This Sunday is the next CicLAvia, in which a route through the city is closed off to motor vehicular traffic and open only to the wide variety of self-propellers: cyclists, walkers, joggers, skateboarders, skaters, and the like.
I’m looking forward to this one in particular because of a couple firsts. The first first is that the course is brand new, spanning between downtown and the beach mostly via Venice Boulevard (click the graphic below for the bigger picture).
The second first is that contrary to every one of the past five CicLAvias I’ve participated in, I actually don’t have the day to myself and instead have someplace to be. Fortunately that place is down South Bay way and thus I’m relieved that I can avoid missing my first CicLAvia by incorporating it part of my overall roundabout outbound commute.

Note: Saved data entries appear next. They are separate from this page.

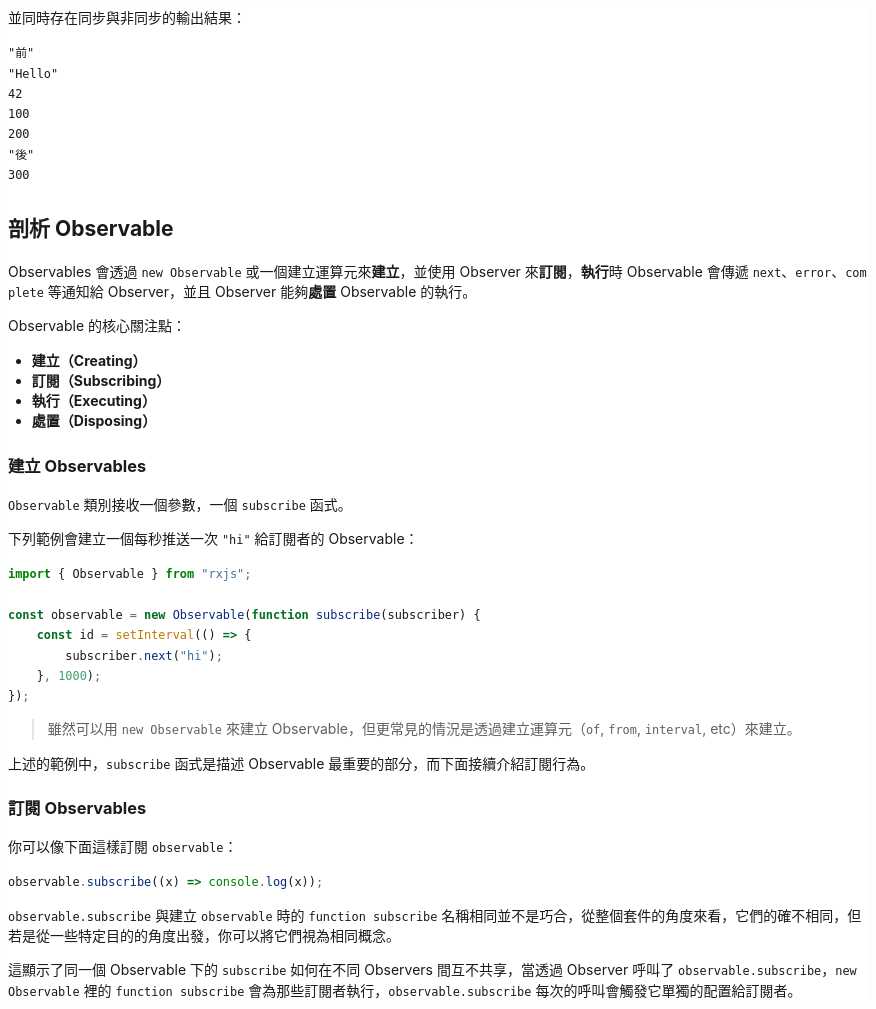 並同時存在同步與非同步的輸出結果：

```txt
"前"
"Hello"
42
100
200
"後"
300
```

## 剖析 Observable

Observables 會透過 `new Observable` 或一個建立運算元來**建立**，並使用 Observer 來**訂閱**，**執行**時 Observable 會傳遞 `next`、`error`、`complete` 等通知給 Observer，並且 Observer 能夠**處置** Observable 的執行。

Observable 的核心關注點：

-   **建立（Creating）**
-   **訂閱（Subscribing）**
-   **執行（Executing）**
-   **處置（Disposing）**

### 建立 Observables

`Observable` 類別接收一個參數，一個 `subscribe` 函式。

下列範例會建立一個每秒推送一次 `"hi"` 給訂閱者的 Observable：

```js
import { Observable } from "rxjs";

const observable = new Observable(function subscribe(subscriber) {
    const id = setInterval(() => {
        subscriber.next("hi");
    }, 1000);
});
```

> 雖然可以用 `new Observable` 來建立 Observable，但更常見的情況是透過建立運算元（`of`, `from`, `interval`, etc）來建立。

上述的範例中，`subscribe` 函式是描述 Observable 最重要的部分，而下面接續介紹訂閱行為。

### 訂閱 Observables

你可以像下面這樣訂閱 `observable`：

```js
observable.subscribe((x) => console.log(x));
```

`observable.subscribe` 與建立 `observable` 時的 `function subscribe` 名稱相同並不是巧合，從整個套件的角度來看，它們的確不相同，但若是從一些特定目的的角度出發，你可以將它們視為相同概念。

這顯示了同一個 Observable 下的 `subscribe` 如何在不同 Observers 間互不共享，當透過 Observer 呼叫了 `observable.subscribe`，`new Observable` 裡的 `function subscribe` 會為那些訂閱者執行，`observable.subscribe` 每次的呼叫會觸發它單獨的配置給訂閱者。
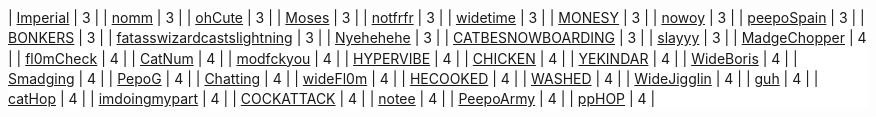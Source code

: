 | [Imperial](https://7tv.app/emotes/01G0FC4MC80006W1K5VGCN0SYD)                                                                                             | 3     |
| [nomm](https://7tv.app/emotes/01GYJEHDCR000FQ4GSSD7H5ZCQ)                                                                                                 | 3     |
| [ohCute](https://7tv.app/emotes/01HSEQPYE8000A6C0AM9PT4SJ5)                                                                                               | 3     |
| [Moses](https://7tv.app/emotes/01HW95XEG80004RK2MX3VFWQT8)                                                                                                | 3     |
| [notfrfr](https://7tv.app/emotes/01HHQMGRM0000FRPEYT79HCH62)                                                                                              | 3     |
| [widetime](https://7tv.app/emotes/01HRTCQ67G0002CEEGWVSC44EJ)                                                                                             | 3     |
| [MONESY](https://7tv.app/emotes/01HZD47410000CRN9XBXX6EF6X)                                                                                               | 3     |
| [nowoy](https://7tv.app/emotes/01H7D448ZR0005KHPV1N5P32K6)                                                                                                | 3     |
| [peepoSpain](https://7tv.app/emotes/01FBF3EWZG0002B67WBJDYX4MN)                                                                                           | 3     |
| [BONKERS](https://7tv.app/emotes/01GB1ABWY0000AZXHZ8HNEZRQF)                                                                                              | 3     |
| [fatasswizardcastslightning](https://7tv.app/emotes/01J7K462MR0003R88FPG3R1PYE)                                                                           | 3     |
| [Nyehehehe](https://7tv.app/emotes/01H9CA48AR000EKTW7YX78MFRW)                                                                                            | 3     |
| [CATBESNOWBOARDING](https://7tv.app/emotes/01GPRHTHN00001F90QP9X30EDZ)                                                                                    | 3     |
| [slayyy](https://7tv.app/emotes/01GW1H21F00003PARJZCKDGSZY)                                                                                               | 3     |
| [MadgeChopper](https://7tv.app/emotes/01FCDHWW7800066ZX9BAX9CM7F)                                                                                         | 4     |
| [fl0mCheck](https://7tv.app/emotes/01G2JM01BG0004JR3T5PESP55K)                                                                                            | 4     |
| [CatNum](https://7tv.app/emotes/01GCM7WXJ0000D8ZK13J8KVAV6)                                                                                               | 4     |
| [modfckyou](https://7tv.app/emotes/01G6XPRFCG00068806HB3KDK4W)                                                                                            | 4     |
| [HYPERVIBE](https://7tv.app/emotes/01G8QYRMK80001VWHTJMPP9340)                                                                                            | 4     |
| [CHICKEN](https://7tv.app/emotes/01GHHPG5W8000F7GSJJ3H5G3HV)                                                                                              | 4     |
| [YEKINDAR](https://7tv.app/emotes/01GHCQZBSR000BYRZRJSR2PK2K)                                                                                             | 4     |
| [WideBoris](https://7tv.app/emotes/01GGHQ9CB80001B75AZWC2FNCN)                                                                                            | 4     |
| [Smadging](https://7tv.app/emotes/01FMJSR5FG000D6HG894PC6VQP)                                                                                             | 4     |
| [PepoG](https://7tv.app/emotes/01FPPZBFCR00054ET7GQBW419Q)                                                                                                | 4     |
| [Chatting](https://7tv.app/emotes/01FAK9C8MR0004HKF2ZK1YPQ5A)                                                                                             | 4     |
| [wideFl0m](https://7tv.app/emotes/01GM8TZS0G00000B8748WQ0STM)                                                                                             | 4     |
| [HECOOKED](https://7tv.app/emotes/01GQT720J8000FWS0A7VYR0DWA)                                                                                             | 4     |
| [WASHED](https://7tv.app/emotes/01FAXA4WDG00033EKAWRH9S0EE)                                                                                               | 4     |
| [WideJigglin](https://7tv.app/emotes/01GGR8V3BG000BH56Z9ZR84M21)                                                                                          | 4     |
| [guh](https://7tv.app/emotes/01FM5MA9M8000D6HG894PC597M)                                                                                                  | 4     |
| [catHop](https://7tv.app/emotes/01GP9N14B80007ZRB66TX76W44)                                                                                               | 4     |
| [imdoingmypart](https://7tv.app/emotes/01GHFN6AW80001EGX922SFPVK6)                                                                                        | 4     |
| [COCKATTACK](https://7tv.app/emotes/01GZ3RSG2R000FMTDG46RS7FSS)                                                                                           | 4     |
| [notee](https://7tv.app/emotes/01GSVEP220000FG1RDMKJ4Q9RG)                                                                                                | 4     |
| [PeepoArmy](https://7tv.app/emotes/01GH6JTD2R0003YP4VAWTC85RE)                                                                                            | 4     |
| [ppHOP](https://7tv.app/emotes/01F8Z4B5TG0002APF87XX6K4NB)                                                                                                | 4     |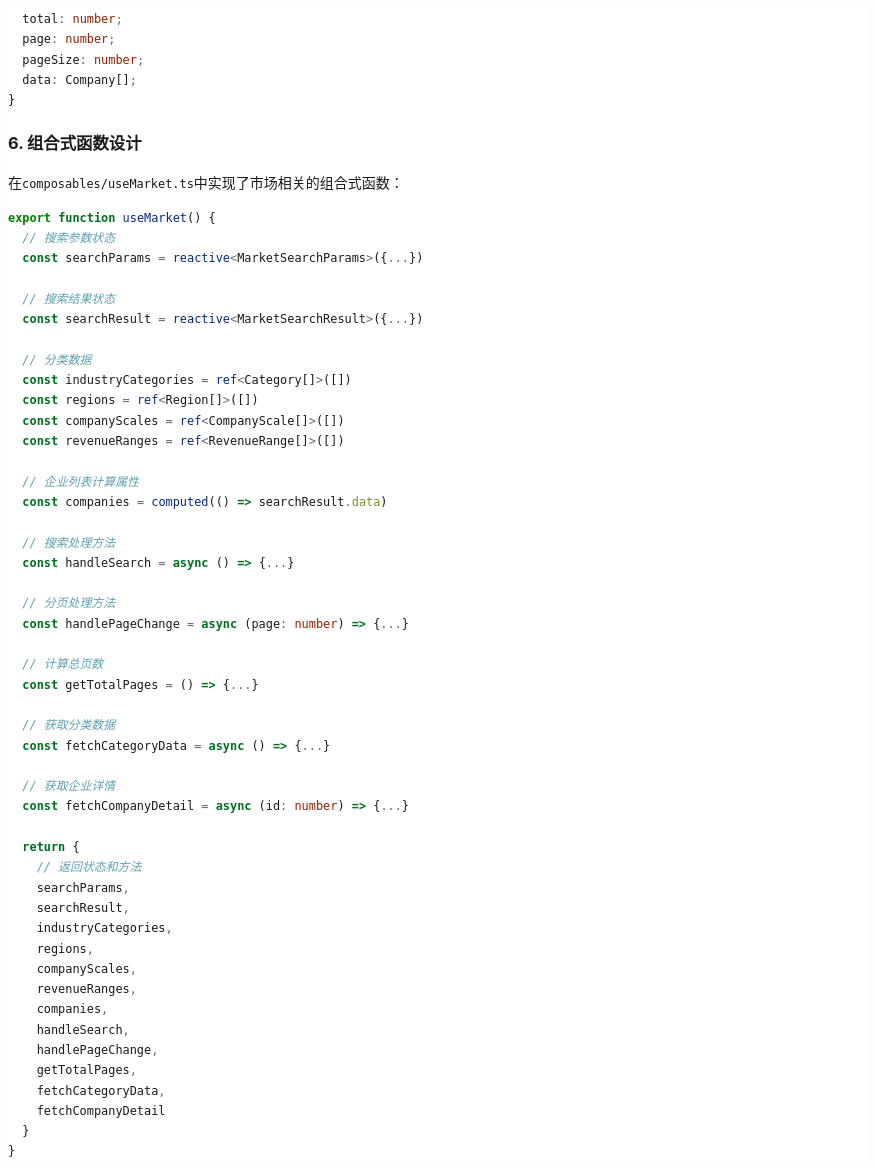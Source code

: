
 ```typescript
  total: number;
  page: number;
  pageSize: number;
  data: Company[];
}
```

### 6. 组合式函数设计

在`composables/useMarket.ts`中实现了市场相关的组合式函数：

```typescript
export function useMarket() {
  // 搜索参数状态
  const searchParams = reactive<MarketSearchParams>({...})
  
  // 搜索结果状态
  const searchResult = reactive<MarketSearchResult>({...})
  
  // 分类数据
  const industryCategories = ref<Category[]>([])
  const regions = ref<Region[]>([])
  const companyScales = ref<CompanyScale[]>([])
  const revenueRanges = ref<RevenueRange[]>([])
  
  // 企业列表计算属性
  const companies = computed(() => searchResult.data)
  
  // 搜索处理方法
  const handleSearch = async () => {...}
  
  // 分页处理方法
  const handlePageChange = async (page: number) => {...}
  
  // 计算总页数
  const getTotalPages = () => {...}
  
  // 获取分类数据
  const fetchCategoryData = async () => {...}
  
  // 获取企业详情
  const fetchCompanyDetail = async (id: number) => {...}
  
  return {
    // 返回状态和方法
    searchParams,
    searchResult,
    industryCategories,
    regions,
    companyScales,
    revenueRanges,
    companies,
    handleSearch,
    handlePageChange,
    getTotalPages,
    fetchCategoryData,
    fetchCompanyDetail
  }
}
```
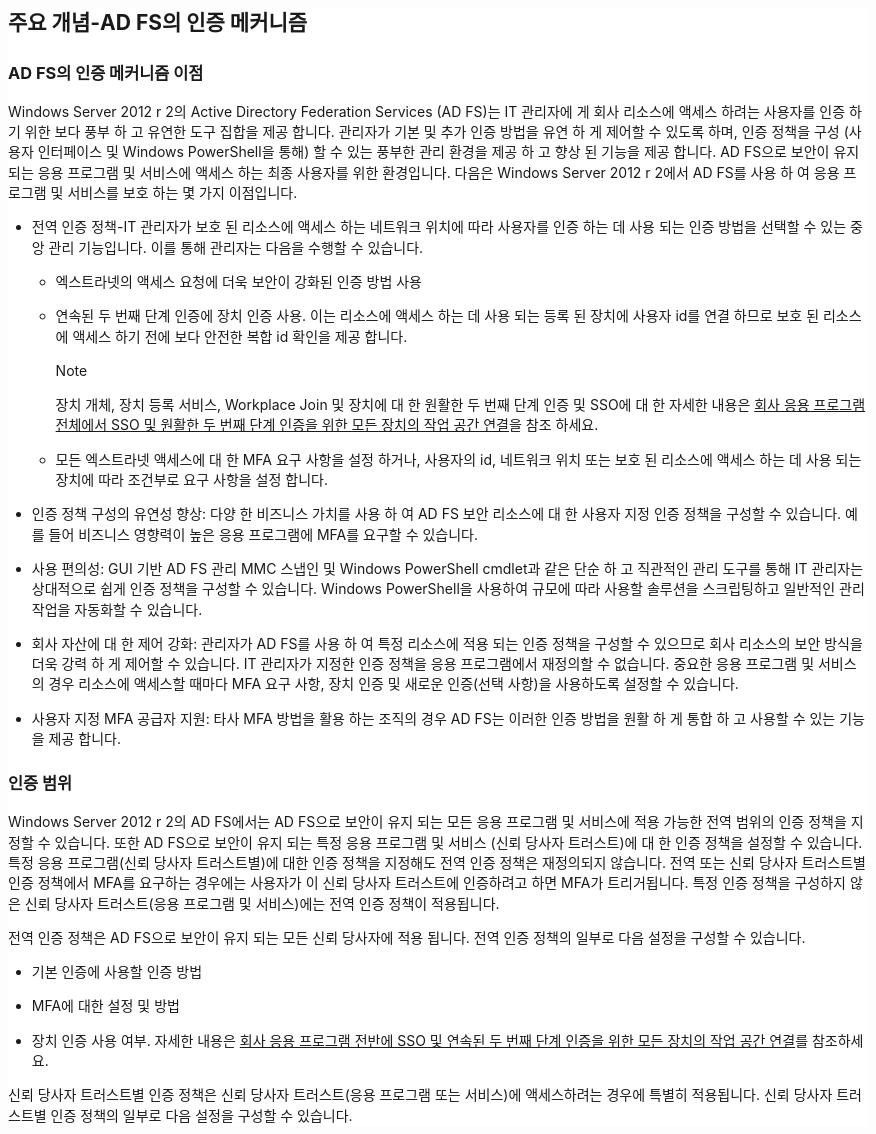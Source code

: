## <a name="BKMK_1"></a>주요 개념-AD FS의 인증 메커니즘

### <a name="benefits-of-authentication-mechanisms-in-ad---fs"></a>AD FS의 인증 메커니즘 이점
Windows Server 2012 r 2의 Active Directory Federation Services (AD FS)는 IT 관리자에 게 회사 리소스에 액세스 하려는 사용자를 인증 하기 위한 보다 풍부 하 고 유연한 도구 집합을 제공 합니다. 관리자가 기본 및 추가 인증 방법을 유연 하 게 제어할 수 있도록 하며, 인증 정책을 구성 (사용자 인터페이스 및 Windows PowerShell을 통해) 할 수 있는 풍부한 관리 환경을 제공 하 고 향상 된 기능을 제공 합니다. AD FS으로 보안이 유지 되는 응용 프로그램 및 서비스에 액세스 하는 최종 사용자를 위한 환경입니다. 다음은 Windows Server 2012 r 2에서 AD FS를 사용 하 여 응용 프로그램 및 서비스를 보호 하는 몇 가지 이점입니다.

-   전역 인증 정책-IT 관리자가 보호 된 리소스에 액세스 하는 네트워크 위치에 따라 사용자를 인증 하는 데 사용 되는 인증 방법을 선택할 수 있는 중앙 관리 기능입니다. 이를 통해 관리자는 다음을 수행할 수 있습니다.

    -   엑스트라넷의 액세스 요청에 더욱 보안이 강화된 인증 방법 사용

    -   연속된 두 번째 단계 인증에 장치 인증 사용. 이는 리소스에 액세스 하는 데 사용 되는 등록 된 장치에 사용자 id를 연결 하므로 보호 된 리소스에 액세스 하기 전에 보다 안전한 복합 id 확인을 제공 합니다.

        > [!NOTE]
        > 장치 개체, 장치 등록 서비스, Workplace Join 및 장치에 대 한 원활한 두 번째 단계 인증 및 SSO에 대 한 자세한 내용은 [회사 응용 프로그램 전체에서 SSO 및 원활한 두 번째 단계 인증을 위한 모든 장치의 작업 공간 연결](Join-to-Workplace-from-Any-Device-for-SSO-and-Seamless-Second-Factor-Authentication-Across-Company-Applications.md)을 참조 하세요.

    -   모든 엑스트라넷 액세스에 대 한 MFA 요구 사항을 설정 하거나, 사용자의 id, 네트워크 위치 또는 보호 된 리소스에 액세스 하는 데 사용 되는 장치에 따라 조건부로 요구 사항을 설정 합니다.

-   인증 정책 구성의 유연성 향상: 다양 한 비즈니스 가치를 사용 하 여 AD FS 보안 리소스에 대 한 사용자 지정 인증 정책을 구성할 수 있습니다. 예를 들어 비즈니스 영향력이 높은 응용 프로그램에 MFA를 요구할 수 있습니다.

-   사용 편의성: GUI 기반 AD FS 관리 MMC 스냅인 및 Windows PowerShell cmdlet과 같은 단순 하 고 직관적인 관리 도구를 통해 IT 관리자는 상대적으로 쉽게 인증 정책을 구성할 수 있습니다. Windows PowerShell을 사용하여 규모에 따라 사용할 솔루션을 스크립팅하고 일반적인 관리 작업을 자동화할 수 있습니다.

-   회사 자산에 대 한 제어 강화: 관리자가 AD FS를 사용 하 여 특정 리소스에 적용 되는 인증 정책을 구성할 수 있으므로 회사 리소스의 보안 방식을 더욱 강력 하 게 제어할 수 있습니다. IT 관리자가 지정한 인증 정책을 응용 프로그램에서 재정의할 수 없습니다. 중요한 응용 프로그램 및 서비스의 경우 리소스에 액세스할 때마다 MFA 요구 사항, 장치 인증 및 새로운 인증(선택 사항)을 사용하도록 설정할 수 있습니다.

-   사용자 지정 MFA 공급자 지원: 타사 MFA 방법을 활용 하는 조직의 경우 AD FS는 이러한 인증 방법을 원활 하 게 통합 하 고 사용할 수 있는 기능을 제공 합니다.

### <a name="authentication-scope"></a>인증 범위
Windows Server 2012 r 2의 AD FS에서는 AD FS으로 보안이 유지 되는 모든 응용 프로그램 및 서비스에 적용 가능한 전역 범위의 인증 정책을 지정할 수 있습니다.  또한 AD FS으로 보안이 유지 되는 특정 응용 프로그램 및 서비스 (신뢰 당사자 트러스트)에 대 한 인증 정책을 설정할 수 있습니다. 특정 응용 프로그램(신뢰 당사자 트러스트별)에 대한 인증 정책을 지정해도 전역 인증 정책은 재정의되지 않습니다. 전역 또는 신뢰 당사자 트러스트별 인증 정책에서 MFA를 요구하는 경우에는 사용자가 이 신뢰 당사자 트러스트에 인증하려고 하면 MFA가 트리거됩니다.  특정 인증 정책을 구성하지 않은 신뢰 당사자 트러스트(응용 프로그램 및 서비스)에는 전역 인증 정책이 적용됩니다.

전역 인증 정책은 AD FS으로 보안이 유지 되는 모든 신뢰 당사자에 적용 됩니다. 전역 인증 정책의 일부로 다음 설정을 구성할 수 있습니다.

-   기본 인증에 사용할 인증 방법

-   MFA에 대한 설정 및 방법

-   장치 인증 사용 여부. 자세한 내용은 [회사 응용 프로그램 전반에 SSO 및 연속된 두 번째 단계 인증을 위한 모든 장치의 작업 공간 연결](../../ad-fs/operations/Join-to-Workplace-from-Any-Device-for-SSO-and-Seamless-Second-Factor-Authentication-Across-Company-Applications.md)를 참조하세요.

신뢰 당사자 트러스트별 인증 정책은 신뢰 당사자 트러스트(응용 프로그램 또는 서비스)에 액세스하려는 경우에 특별히 적용됩니다. 신뢰 당사자 트러스트별 인증 정책의 일부로 다음 설정을 구성할 수 있습니다.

Specifically, I have to be in Hawthorne by 1 p.m. ready to participate in an spcaLA-offered beginner dog training class. So my plan is to roll downtown around 9 a.m., and just get meandering west until I arrive at Venice and then make my way around the marina and across Ballona Creek onto the bike path that winds its way alongside the sand out of Dockweiler State Beach. From there I’ll bail inland and back onto the streets via Imperial Highway, working my way onward via a staircase of eastbound/southbound/eastbound/southbound streets until I arrive at my destination, like so:
Depending how I’m feeling about pedaling the entire distance home afterward, I may head up Crenshaw to Leimert Park and roll back home across the basin, or I’ll just ride the rails back into downtown by intersecting with a Green Line train to the Blue Line (perhaps working in a stop at Simon Rodia’s Watts Towers since I’ll be in that area).